Schoutsen, who works as a senior software engineer for AppFolio in San Diego, has attracted 20 active contributors to the project. Home Assistant is now fairly mature, with updates every two weeks and support for more than 240 different smart devices and services. The open source (MIT license) software runs on anything that can run Python 3 — from desktop PCs to a Raspberry Pi, and counts thousands of users around the world.

Like most automation systems, Home Assistant offers mobile and desktop browser clients to control smart home devices from afar. It differs from most commercial offerings, however, in that it has no hub appliance, which means there are no built-in radios. You can add precisely which radios you want, however, using USB sticks. There’s also no cloud component, but Schoutsen argues that any functionality you might sacrifice because of this is more than matched by better security, privacy, and resiliency.

“There is no dependency on a cloud provider,” said Schoutsen. “Even when the Internet goes down, the home doesn’t shut down, and your very private data stays in your home.”

Schoutsen did not offer much of a promo in his presentation, but quickly set to work explaining how the platform works. Since Home Assistant is not radically different from other IoT frameworks — one reason why it interfaces easily with platforms ranging from Nest to Arduino to Kodi — the presentation is a useful introduction to IoT concepts.

To get a better sense of Home Assistant’s strengths, I recently asked Schoutsen for his elevator pitch. He highlighted the free, open source nature of the software, as well as the privacy and security of a local solution. He also noted the ease of setup and discovery, and the strength of the underlying Python language.

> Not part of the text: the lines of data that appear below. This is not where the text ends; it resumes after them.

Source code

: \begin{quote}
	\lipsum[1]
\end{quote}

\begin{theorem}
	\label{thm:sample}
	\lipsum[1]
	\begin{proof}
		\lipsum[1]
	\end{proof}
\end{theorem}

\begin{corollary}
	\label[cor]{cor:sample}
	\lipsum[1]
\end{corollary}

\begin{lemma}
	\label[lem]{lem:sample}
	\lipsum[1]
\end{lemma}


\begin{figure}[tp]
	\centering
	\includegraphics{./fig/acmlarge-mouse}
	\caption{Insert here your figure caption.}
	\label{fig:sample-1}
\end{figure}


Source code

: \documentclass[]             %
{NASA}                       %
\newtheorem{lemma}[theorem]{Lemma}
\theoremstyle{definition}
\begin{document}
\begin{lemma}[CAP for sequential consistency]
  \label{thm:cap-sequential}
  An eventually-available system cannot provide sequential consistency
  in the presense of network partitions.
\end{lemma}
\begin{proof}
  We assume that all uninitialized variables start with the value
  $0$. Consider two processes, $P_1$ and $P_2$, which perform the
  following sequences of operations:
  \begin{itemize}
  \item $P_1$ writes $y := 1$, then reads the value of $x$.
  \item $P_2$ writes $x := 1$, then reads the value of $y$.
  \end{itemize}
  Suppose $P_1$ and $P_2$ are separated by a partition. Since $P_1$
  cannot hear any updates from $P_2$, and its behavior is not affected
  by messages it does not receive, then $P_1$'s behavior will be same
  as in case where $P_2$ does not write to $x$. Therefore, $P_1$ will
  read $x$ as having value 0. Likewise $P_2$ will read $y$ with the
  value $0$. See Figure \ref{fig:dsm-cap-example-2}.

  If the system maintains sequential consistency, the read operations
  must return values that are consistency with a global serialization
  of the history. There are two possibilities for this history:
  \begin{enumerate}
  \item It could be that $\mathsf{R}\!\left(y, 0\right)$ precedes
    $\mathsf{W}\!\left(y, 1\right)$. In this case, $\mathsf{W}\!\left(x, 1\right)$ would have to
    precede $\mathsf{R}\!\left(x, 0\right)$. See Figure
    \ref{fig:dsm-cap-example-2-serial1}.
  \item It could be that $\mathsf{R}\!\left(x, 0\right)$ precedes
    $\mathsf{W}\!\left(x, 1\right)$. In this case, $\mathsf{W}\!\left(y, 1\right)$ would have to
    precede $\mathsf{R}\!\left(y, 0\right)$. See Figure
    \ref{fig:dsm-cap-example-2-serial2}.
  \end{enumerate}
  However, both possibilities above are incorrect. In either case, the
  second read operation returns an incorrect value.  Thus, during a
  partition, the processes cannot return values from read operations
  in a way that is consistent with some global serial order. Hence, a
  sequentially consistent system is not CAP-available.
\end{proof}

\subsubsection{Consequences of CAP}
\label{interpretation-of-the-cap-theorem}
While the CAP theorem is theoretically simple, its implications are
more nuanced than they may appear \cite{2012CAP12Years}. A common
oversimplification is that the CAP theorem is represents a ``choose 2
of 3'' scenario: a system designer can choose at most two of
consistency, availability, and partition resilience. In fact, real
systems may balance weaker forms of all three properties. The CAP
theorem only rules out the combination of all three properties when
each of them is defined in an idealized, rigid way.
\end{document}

“Python makes it very easy to extend the system,” Schoutsen told me. “As a dynamic language, it allows a flexibility that Java developers can only dream off. It is very easy to test out and prototype new pieces on an existing installation without breaking things permanently. With the recent introduction of MicroPython, which runs on embedded systems as Arduino and ESP8266, we can offer a single language for all levels of IoT: from sensors to automation to integration with third-party services.”

In Schoutsen’s ELC 2016 presentation, he described how Home Assistant is an event-driven program that incorporates a state machine that keeps track of “entities” — all the selected devices and people you want to track. Each entity has an identifier, a state condition, and attributes. The latter describes more about the state, such as the color and intensity of the light on a Philips Hue smart bulb.

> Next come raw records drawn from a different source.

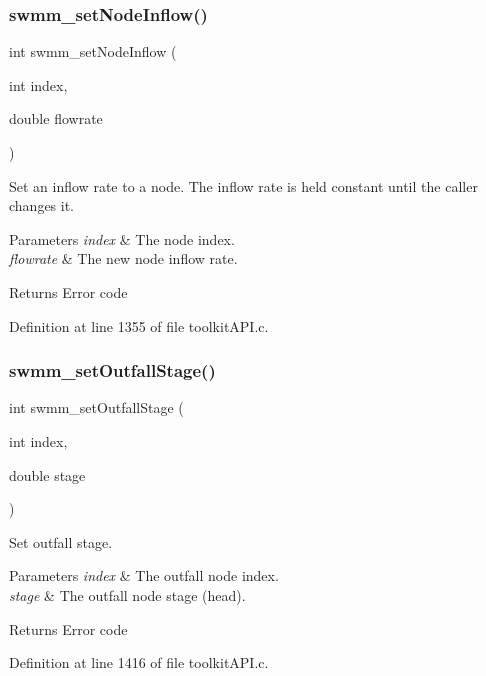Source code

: \subsubsection{\texorpdfstring{swmm\+\_\+set\+Node\+Inflow()}{swmm\_setNodeInflow()}}
{\footnotesize\ttfamily int swmm\+\_\+set\+Node\+Inflow (\begin{DoxyParamCaption}\item[{int}]{index,  }\item[{double}]{flowrate }\end{DoxyParamCaption})}



Set an inflow rate to a node. The inflow rate is held constant until the caller changes it. 


\begin{DoxyParams}{Parameters}
{\em index} & The node index. \\
\hline
{\em flowrate} & The new node inflow rate. \\
\hline
\end{DoxyParams}
\begin{DoxyReturn}{Returns}
Error code 
\end{DoxyReturn}


Definition at line 1355 of file toolkit\+A\+P\+I.\+c.

\mbox{\label{group__tkfuncs_ga80d902400625073d8ff2c392365fde9b}} 
\subsubsection{\texorpdfstring{swmm\+\_\+set\+Outfall\+Stage()}{swmm\_setOutfallStage()}}
{\footnotesize\ttfamily int swmm\+\_\+set\+Outfall\+Stage (\begin{DoxyParamCaption}\item[{int}]{index,  }\item[{double}]{stage }\end{DoxyParamCaption})}



Set outfall stage. 


\begin{DoxyParams}{Parameters}
{\em index} & The outfall node index. \\
\hline
{\em stage} & The outfall node stage (head). \\
\hline
\end{DoxyParams}
\begin{DoxyReturn}{Returns}
Error code 
\end{DoxyReturn}


Definition at line 1416 of file toolkit\+A\+P\+I.\+c.

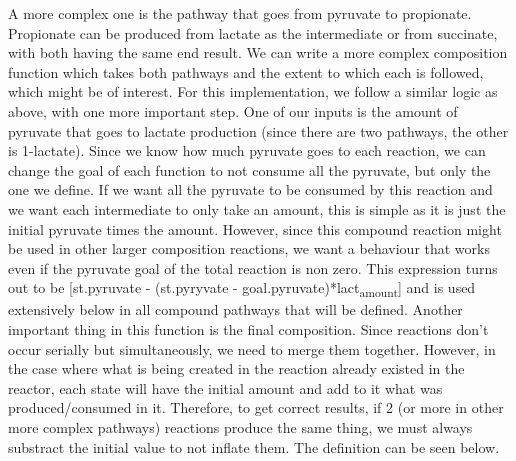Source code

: \documentclass[11pt]{article}
\begin{document}
A more complex one is the pathway that goes from pyruvate to propionate. Propionate can be produced from lactate as the intermediate or from succinate, with both having the same end result. We can write a more complex composition function which takes both pathways and the extent to which each is followed, which might be of interest. For this implementation, we follow a similar logic as above, with one more important step. One of our inputs is the amount of pyruvate that goes to lactate production (since there are two pathways, the other is 1-lactate). Since we know how much pyruvate goes to each reaction, we can change the goal of each function to not consume all the pyruvate, but only the one we define. If we want all the pyruvate to be consumed by this reaction and we want each intermediate to only take an amount, this is simple as it is just the initial pyruvate times the amount. However, since this compound reaction might be used in other larger composition reactions, we want a behaviour that works even if the pyruvate goal of the total reaction is non zero. This expression turns out to be [st.pyruvate - (st.pyryvate - goal.pyruvate)*lact\textsubscript{amount}] and is used extensively below in all compound pathways that will be defined. Another important thing in this function is the final composition. Since reactions don't occur serially but simultaneously, we need to merge them together. However, in the case where what is being created in the reaction already existed in the reactor, each state will have the initial amount and add to it what was produced/consumed in it. Therefore, to get correct results, if 2 (or more in other more complex pathways) reactions produce the same thing, we must always substract the initial value to not inflate them. The definition can be seen below.
\end{document}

To integrate a Philips Hue into the system, for example, you would need to use a light “component,” which is aware of the bulb and how to read its state (off or on). Home Assistant offers components for every supported device or service, as well as easy access to component groups such as lights, thermostats, switches, and garage doors. Setup is eased with a network discovery component that scans the network, and if you have a supported device, sets it up automatically. 

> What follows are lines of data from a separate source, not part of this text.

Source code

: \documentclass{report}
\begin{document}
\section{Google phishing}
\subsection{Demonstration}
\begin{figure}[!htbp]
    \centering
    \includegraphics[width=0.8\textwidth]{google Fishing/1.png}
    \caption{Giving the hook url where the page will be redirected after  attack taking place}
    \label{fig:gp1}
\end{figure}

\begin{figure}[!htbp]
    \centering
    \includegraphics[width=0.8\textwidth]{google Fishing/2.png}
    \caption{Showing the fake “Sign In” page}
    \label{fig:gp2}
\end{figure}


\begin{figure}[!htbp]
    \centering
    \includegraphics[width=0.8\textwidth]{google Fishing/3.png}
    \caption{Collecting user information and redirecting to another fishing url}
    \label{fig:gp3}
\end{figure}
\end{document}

The software is further equipped with a service registry, which provides services over the event bus. “We can register the turn-on command for a light, and have it send an email or SMS,” said Schoutsen. “A timer can send a time change event every second, and a component can ask to be notified at a particular time, or in intervals. Based on time change events, it will trigger the callback of the components.”

Each component writes its state to the state machine, emitting a state change event to the event bus. The light component would register its turn on service inside the service registry so that anyone could fire an event to the event bus to turn on the light,” said Schoutsen.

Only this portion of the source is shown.